The Times of India summed up the mood among the country's 1.2 billion inhabitants with its front page headline "A Nation Holds Its Breath."
In a city struck by terrorism in 2008, security was tight, especially around the downtown stadium where 32,000 fans were due to watch the game. More than 3,000 police officers and paramilitaries were on duty to prevent a repeat of the November 2008 attack by Islamist militants on several targets in the western city, which killed 166 people.
Both teams were staying in the Taj Mahal Palace hotel, rebuilt after it was partially destroyed in gun fights involving the attackers in 2008.
Police with bamboo sticks were patrolling with armed paramilitaries around the stadium and newspapers reported a no-fly zone had been imposed over south Mumbai.
Local media reported tickets, sold out for months, were selling on the black market for more than $3,000.
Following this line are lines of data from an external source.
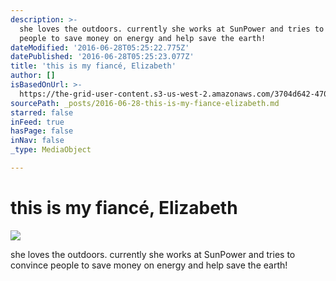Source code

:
 ```yaml
---
description: >-
  she loves the outdoors. currently she works at SunPower and tries to convince
  people to save money on energy and help save the earth!
dateModified: '2016-06-28T05:25:22.775Z'
datePublished: '2016-06-28T05:25:23.077Z'
title: 'this is my fiancé, Elizabeth'
author: []
isBasedOnUrl: >-
  https://the-grid-user-content.s3-us-west-2.amazonaws.com/3704d642-470f-433b-9ea5-19ab3754f89f.jpg
sourcePath: _posts/2016-06-28-this-is-my-fiance-elizabeth.md
starred: false
inFeed: true
hasPage: false
inNav: false
_type: MediaObject

---
```

# this is my fiancé, Elizabeth
![](https://the-grid-user-content.s3-us-west-2.amazonaws.com/3704d642-470f-433b-9ea5-19ab3754f89f.jpg)

she loves the outdoors. currently she works at SunPower and tries to convince people to save money on energy and help save the earth!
The tabloid Mumbai Mirror reported that International Cricket Council officials bringing a silver replica of the World Cup trophy to India were allegedly stopped at Mumbai Airport by customs officials who demanded tickets for the final in exchange for a waiver on taxes and duties. With the real trophy safely already at Wankhede Stadium, the story continues, the unnamed ICC official reportedly told the customs officers the trophy would be collected on departure.
The leaders of both countries were expected to attend Saturday's final and most businesses closed for the day.
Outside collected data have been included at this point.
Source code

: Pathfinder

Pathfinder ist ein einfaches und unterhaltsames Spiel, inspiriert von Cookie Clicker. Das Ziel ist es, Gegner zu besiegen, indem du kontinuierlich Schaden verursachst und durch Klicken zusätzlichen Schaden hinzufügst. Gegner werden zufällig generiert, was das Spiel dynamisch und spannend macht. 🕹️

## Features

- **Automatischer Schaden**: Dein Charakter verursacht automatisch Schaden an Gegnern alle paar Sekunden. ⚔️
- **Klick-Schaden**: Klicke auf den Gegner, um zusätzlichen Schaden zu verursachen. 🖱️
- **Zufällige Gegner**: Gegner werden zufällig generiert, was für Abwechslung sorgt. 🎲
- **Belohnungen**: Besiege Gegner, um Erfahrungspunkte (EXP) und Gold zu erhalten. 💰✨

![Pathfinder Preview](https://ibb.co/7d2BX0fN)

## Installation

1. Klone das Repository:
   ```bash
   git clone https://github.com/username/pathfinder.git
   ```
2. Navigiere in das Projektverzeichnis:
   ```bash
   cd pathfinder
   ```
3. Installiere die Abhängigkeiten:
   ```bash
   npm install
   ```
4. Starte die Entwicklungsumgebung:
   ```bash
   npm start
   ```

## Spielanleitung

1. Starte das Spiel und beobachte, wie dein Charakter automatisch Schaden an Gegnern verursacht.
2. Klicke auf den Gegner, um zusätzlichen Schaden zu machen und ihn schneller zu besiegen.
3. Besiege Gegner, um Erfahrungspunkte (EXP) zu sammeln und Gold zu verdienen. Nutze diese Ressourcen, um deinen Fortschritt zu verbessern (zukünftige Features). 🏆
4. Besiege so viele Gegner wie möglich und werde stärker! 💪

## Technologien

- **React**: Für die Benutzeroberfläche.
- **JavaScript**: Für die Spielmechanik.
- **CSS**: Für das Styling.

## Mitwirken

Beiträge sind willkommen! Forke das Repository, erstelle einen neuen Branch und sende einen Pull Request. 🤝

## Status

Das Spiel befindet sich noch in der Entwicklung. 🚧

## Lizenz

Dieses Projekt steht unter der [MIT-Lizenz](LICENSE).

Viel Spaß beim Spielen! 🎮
Any roads around the stadium that weren't closed were teeming with fans by 10 a.m., more than four hours before the start. Many were wearing India shirts with the name "Tendulkar" on the back after India's most famous citizen, batsman Sachin Tendulkar.
Confidence is high among the team's millions of fans that India can end its 28-year wait for a World Cup win.
"India will win, no doubt," said Shanelle Irani, a 21-year-old law student from Mumbai. "Why? Because it's Sachin's home ground, it's his last World Cup. We've got to win it for him."
ICC president Sharad Pawar on Friday warned spectators that they should arrive at the stadium in plenty of time before the game, which begins at 2.30pm local time.
Panin Shah, a 32-year-old stockbroker, spent five hours on the train traveling to Mumbai on Friday before queuing at the stadium for another four hours to pick up the ticket he had booked online.
Then on Saturday morning, he, like everyone else, had to negotiate multiple and very hands-on security checks before finally getting inside the stadium.
"I don't mind the security at all," he said as he put his shoes back on following the latest check. "It's necessary."
At 64, Kesarichand Bhura is old enough to remember the last time India won the World Cup in 1983. Then, he watched on television at his home in the northeastern state of Assam. This time, he has traveled the breadth of India to Mumbai to see if Mahendra Singh Dhoni's men can emulate Kapil Dev's team.
"This win will be bigger," he said, "because the standard of cricket these days is so much higher."